GRQ Investment Management LLC is a limited liability company based in Plano, Texas. According to the lawsuit, GRQ is the owner of a U.S. Patent titled, “Systems and Methods for Improving Investment Performance.” This patent was issued on Oct. 10, 2006. The firm has a second patent issued on July 24, 2012. Brian C. Tarbox and Mark Greenstein are listed as the inventors on the two patents, according to court documents.
GRQ is seeking a permanent injunction for Financial Engines to no longer use its patent, which industry leaders say would essentially mean shutting down the managed account business.
Despite the lawsuit hitting the media, the company’s stock [FNGN] has held steady. The stock price was trading Aug. 1 at $39 and at about $36 this week.
As of Wednesday, five days after the suit had been filed, Financial Engines had not been served with the complaint, said spokesman David Weiskopf.
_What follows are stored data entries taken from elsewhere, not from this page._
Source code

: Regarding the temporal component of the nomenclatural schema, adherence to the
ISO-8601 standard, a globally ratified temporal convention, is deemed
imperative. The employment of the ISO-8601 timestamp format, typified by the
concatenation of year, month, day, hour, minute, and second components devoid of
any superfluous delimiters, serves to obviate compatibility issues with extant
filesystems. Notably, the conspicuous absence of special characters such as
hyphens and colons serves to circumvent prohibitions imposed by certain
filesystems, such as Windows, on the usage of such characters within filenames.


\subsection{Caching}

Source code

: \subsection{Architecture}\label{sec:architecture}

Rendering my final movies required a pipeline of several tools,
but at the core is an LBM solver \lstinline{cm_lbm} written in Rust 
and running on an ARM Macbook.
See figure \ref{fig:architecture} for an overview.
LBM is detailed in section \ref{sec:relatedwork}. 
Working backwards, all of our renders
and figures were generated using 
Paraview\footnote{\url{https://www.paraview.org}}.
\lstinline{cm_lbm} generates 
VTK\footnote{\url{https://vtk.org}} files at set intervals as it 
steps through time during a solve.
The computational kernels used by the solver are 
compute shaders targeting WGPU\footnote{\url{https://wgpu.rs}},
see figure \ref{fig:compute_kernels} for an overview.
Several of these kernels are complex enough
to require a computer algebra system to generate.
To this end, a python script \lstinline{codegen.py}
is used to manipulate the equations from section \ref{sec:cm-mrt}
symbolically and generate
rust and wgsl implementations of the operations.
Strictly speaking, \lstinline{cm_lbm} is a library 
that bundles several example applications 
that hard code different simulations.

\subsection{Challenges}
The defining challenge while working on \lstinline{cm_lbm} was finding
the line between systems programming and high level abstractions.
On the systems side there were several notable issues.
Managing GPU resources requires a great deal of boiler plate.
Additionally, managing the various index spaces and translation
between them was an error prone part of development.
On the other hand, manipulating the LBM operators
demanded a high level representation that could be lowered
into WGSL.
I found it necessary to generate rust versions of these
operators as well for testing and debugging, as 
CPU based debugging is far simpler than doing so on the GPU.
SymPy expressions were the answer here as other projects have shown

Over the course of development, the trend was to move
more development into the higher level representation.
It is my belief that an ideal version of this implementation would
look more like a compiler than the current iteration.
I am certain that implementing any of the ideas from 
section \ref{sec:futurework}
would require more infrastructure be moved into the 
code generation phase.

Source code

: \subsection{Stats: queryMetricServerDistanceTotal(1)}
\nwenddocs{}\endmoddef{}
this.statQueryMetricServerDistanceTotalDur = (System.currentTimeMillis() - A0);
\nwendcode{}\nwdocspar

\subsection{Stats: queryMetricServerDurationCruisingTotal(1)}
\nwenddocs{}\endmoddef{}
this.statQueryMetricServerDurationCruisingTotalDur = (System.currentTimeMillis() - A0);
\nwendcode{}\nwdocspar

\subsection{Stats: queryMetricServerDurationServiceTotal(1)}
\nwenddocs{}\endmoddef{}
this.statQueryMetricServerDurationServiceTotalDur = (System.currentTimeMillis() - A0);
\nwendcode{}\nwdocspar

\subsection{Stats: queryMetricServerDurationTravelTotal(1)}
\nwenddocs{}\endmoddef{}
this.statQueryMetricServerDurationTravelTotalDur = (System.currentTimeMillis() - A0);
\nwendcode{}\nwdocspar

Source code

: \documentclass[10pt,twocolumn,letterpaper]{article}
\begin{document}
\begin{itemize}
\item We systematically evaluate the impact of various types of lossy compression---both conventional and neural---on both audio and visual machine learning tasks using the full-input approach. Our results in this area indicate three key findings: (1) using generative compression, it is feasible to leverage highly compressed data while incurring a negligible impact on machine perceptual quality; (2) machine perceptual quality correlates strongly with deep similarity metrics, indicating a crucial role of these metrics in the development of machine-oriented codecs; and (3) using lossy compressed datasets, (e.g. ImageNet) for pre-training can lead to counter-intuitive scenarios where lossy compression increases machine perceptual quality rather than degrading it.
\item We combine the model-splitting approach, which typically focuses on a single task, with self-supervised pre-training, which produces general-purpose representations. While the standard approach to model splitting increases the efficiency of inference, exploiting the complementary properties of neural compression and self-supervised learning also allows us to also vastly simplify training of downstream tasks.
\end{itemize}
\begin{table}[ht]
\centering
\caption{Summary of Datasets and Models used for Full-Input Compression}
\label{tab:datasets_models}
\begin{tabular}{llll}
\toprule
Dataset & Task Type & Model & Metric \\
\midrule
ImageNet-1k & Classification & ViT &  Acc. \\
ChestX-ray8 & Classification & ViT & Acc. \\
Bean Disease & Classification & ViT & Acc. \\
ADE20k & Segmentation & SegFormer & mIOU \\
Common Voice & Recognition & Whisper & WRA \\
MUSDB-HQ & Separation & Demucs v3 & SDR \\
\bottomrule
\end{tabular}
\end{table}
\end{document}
“At this time, Financial Engines has not been served with the complaint. We had received no prior communication from the plaintiff prior to the filing, and in fact, had to pull the complaint ourselves. These types of suits are not uncommon, and we intend to vigorously defend these allegations,” he e-mailed.
When asked whether his law firm would serve Financial Engines with the lawsuit, attorney Neal Massand said, “Most likely yes.”
Straight out of Hill Lane
Most ERISA attorneys have not heard of the law firm Ni Wang & Massand of Hill Lane, Dallas, Texas, which isn’t surprising because they are youthful attorneys who are focused on patent and intellectual property issues.
Massand came from Dykema Gossett PLLC in the spring of 2013. While at larger firms, he and the other lawyers fought big cases in court, Massand says.
“I don’t consider us to be hacks.” he said with a chuckle.
Massand said his clients consider the suit to be serious. His law firm still has a law suit pending against Motorola Mobility as part of Google and “several cases against big companies.”
Plan sponsors should be quite concerned, Wagner adds.
“If I was Financial Engines, I’d be wanting to cut a deal and see what is going on,” she says. “I think this is real. Plan sponsors should be worried and should be reaching out to Financial Engines. You don’t want any disruption to plan participants.” See: How RIAs are helping their clients participate in confusing lawsuits.
But the case shouldn’t really impact participants, says Thomas E. Clark Jr., a partner with The Lowenbaum Partnership LLC in St. Louis.
“Financial Engines will defend itself vigorously. If they lose, they’re not going to close shop. They’d probably pay a royalty and licensing fee. They could raise price to cover the fees, but that’s 20 steps ahead of us. The answer is that right now the plan sponsor just needs to monitor the case and pay attention to it.”
Wagner is unconvinced and she thinks there are other options that the judge could use.
“There could also be a temporary injunction or an injunction on new participation. The judge has a lot of discretion. There is a lot the judge can do.”
Wagner also thinks that Financial Engines will be served.